Exercise goal: Write out the data below in full, please. Keep every character as given.

Material for the task:
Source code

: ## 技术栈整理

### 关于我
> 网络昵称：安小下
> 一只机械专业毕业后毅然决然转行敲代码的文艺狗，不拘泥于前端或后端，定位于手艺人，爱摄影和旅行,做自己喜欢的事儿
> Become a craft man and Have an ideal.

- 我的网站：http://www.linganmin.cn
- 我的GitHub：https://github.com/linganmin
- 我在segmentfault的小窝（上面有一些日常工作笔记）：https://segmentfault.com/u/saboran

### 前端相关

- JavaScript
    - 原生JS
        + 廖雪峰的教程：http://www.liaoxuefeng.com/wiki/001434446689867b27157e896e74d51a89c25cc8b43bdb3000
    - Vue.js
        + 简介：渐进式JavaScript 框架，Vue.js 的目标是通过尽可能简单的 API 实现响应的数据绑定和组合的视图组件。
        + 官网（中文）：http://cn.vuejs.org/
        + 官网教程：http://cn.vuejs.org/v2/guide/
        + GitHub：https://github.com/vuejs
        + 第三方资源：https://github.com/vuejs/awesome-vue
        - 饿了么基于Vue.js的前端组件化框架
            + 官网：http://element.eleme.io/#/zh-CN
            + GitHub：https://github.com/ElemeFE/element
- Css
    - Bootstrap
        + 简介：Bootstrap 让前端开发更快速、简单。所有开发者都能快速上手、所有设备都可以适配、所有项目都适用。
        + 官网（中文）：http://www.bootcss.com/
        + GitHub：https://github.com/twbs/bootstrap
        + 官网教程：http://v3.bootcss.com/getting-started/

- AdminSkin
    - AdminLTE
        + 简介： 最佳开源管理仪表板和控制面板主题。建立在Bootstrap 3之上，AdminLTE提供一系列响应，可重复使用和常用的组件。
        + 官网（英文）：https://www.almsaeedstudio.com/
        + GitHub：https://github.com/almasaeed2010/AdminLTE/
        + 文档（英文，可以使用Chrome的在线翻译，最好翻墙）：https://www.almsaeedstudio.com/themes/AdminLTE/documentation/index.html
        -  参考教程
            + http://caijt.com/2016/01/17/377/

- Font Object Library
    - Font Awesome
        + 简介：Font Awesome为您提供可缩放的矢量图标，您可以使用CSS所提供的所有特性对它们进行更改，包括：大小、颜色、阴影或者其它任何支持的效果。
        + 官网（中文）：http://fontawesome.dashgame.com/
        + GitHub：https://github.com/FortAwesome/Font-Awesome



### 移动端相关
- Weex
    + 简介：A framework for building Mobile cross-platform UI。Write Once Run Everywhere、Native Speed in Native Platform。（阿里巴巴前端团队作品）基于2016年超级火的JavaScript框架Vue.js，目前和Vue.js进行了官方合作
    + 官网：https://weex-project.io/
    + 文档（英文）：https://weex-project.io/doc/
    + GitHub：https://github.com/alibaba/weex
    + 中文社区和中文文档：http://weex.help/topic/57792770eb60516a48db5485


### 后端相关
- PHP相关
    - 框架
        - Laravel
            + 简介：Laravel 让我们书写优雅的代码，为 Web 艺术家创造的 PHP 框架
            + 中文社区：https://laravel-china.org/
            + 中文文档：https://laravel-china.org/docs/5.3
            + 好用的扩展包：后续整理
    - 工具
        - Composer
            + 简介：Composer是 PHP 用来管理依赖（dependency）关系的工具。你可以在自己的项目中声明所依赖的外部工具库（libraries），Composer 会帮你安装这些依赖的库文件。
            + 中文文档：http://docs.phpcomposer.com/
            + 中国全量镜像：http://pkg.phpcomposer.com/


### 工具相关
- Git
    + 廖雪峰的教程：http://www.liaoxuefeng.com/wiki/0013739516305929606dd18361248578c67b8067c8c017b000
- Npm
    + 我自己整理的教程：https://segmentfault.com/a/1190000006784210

Answer space:
Source code

: ## 技术栈整理

### 关于我
> 网络昵称：安小下
> 一只机械专业毕业后毅然决然转行敲代码的文艺狗，不拘泥于前端或后端，定位于手艺人，爱摄影和旅行,做自己喜欢的事儿
> Become a craft man and Have an ideal.

- 我的网站：http://www.linganmin.cn
- 我的GitHub：https://github.com/linganmin
- 我在segmentfault的小窝（上面有一些日常工作笔记）：https://segmentfault.com/u/saboran

### 前端相关

- JavaScript
    - 原生JS
        + 廖雪峰的教程：http://www.liaoxuefeng.com/wiki/001434446689867b27157e896e74d51a89c25cc8b43bdb3000
    - Vue.js
        + 简介：渐进式JavaScript 框架，Vue.js 的目标是通过尽可能简单的 API 实现响应的数据绑定和组合的视图组件。
        + 官网（中文）：http://cn.vuejs.org/
        + 官网教程：http://cn.vuejs.org/v2/guide/
        + GitHub：https://github.com/vuejs
        + 第三方资源：https://github.com/vuejs/awesome-vue
        - 饿了么基于Vue.js的前端组件化框架
            + 官网：http://element.eleme.io/#/zh-CN
            + GitHub：https://github.com/ElemeFE/element
- Css
    - Bootstrap
        + 简介：Bootstrap 让前端开发更快速、简单。所有开发者都能快速上手、所有设备都可以适配、所有项目都适用。
        + 官网（中文）：http://www.bootcss.com/
        + GitHub：https://github.com/twbs/bootstrap
        + 官网教程：http://v3.bootcss.com/getting-started/

- AdminSkin
    - AdminLTE
        + 简介： 最佳开源管理仪表板和控制面板主题。建立在Bootstrap 3之上，AdminLTE提供一系列响应，可重复使用和常用的组件。
        + 官网（英文）：https://www.almsaeedstudio.com/
        + GitHub：https://github.com/almasaeed2010/AdminLTE/
        + 文档（英文，可以使用Chrome的在线翻译，最好翻墙）：https://www.almsaeedstudio.com/themes/AdminLTE/documentation/index.html
        -  参考教程
            + http://caijt.com/2016/01/17/377/

- Font Object Library
    - Font Awesome
        + 简介：Font Awesome为您提供可缩放的矢量图标，您可以使用CSS所提供的所有特性对它们进行更改，包括：大小、颜色、阴影或者其它任何支持的效果。
        + 官网（中文）：http://fontawesome.dashgame.com/
        + GitHub：https://github.com/FortAwesome/Font-Awesome



### 移动端相关
- Weex
    + 简介：A framework for building Mobile cross-platform UI。Write Once Run Everywhere、Native Speed in Native Platform。（阿里巴巴前端团队作品）基于2016年超级火的JavaScript框架Vue.js，目前和Vue.js进行了官方合作
    + 官网：https://weex-project.io/
    + 文档（英文）：https://weex-project.io/doc/
    + GitHub：https://github.com/alibaba/weex
    + 中文社区和中文文档：http://weex.help/topic/57792770eb60516a48db5485


### 后端相关
- PHP相关
    - 框架
        - Laravel
            + 简介：Laravel 让我们书写优雅的代码，为 Web 艺术家创造的 PHP 框架
            + 中文社区：https://laravel-china.org/
            + 中文文档：https://laravel-china.org/docs/5.3
            + 好用的扩展包：后续整理
    - 工具
        - Composer
            + 简介：Composer是 PHP 用来管理依赖（dependency）关系的工具。你可以在自己的项目中声明所依赖的外部工具库（libraries），Composer 会帮你安装这些依赖的库文件。
            + 中文文档：http://docs.phpcomposer.com/
            + 中国全量镜像：http://pkg.phpcomposer.com/


### 工具相关
- Git
    + 廖雪峰的教程：http://www.liaoxuefeng.com/wiki/0013739516305929606dd18361248578c67b8067c8c017b000
- Npm
    + 我自己整理的教程：https://segmentfault.com/a/1190000006784210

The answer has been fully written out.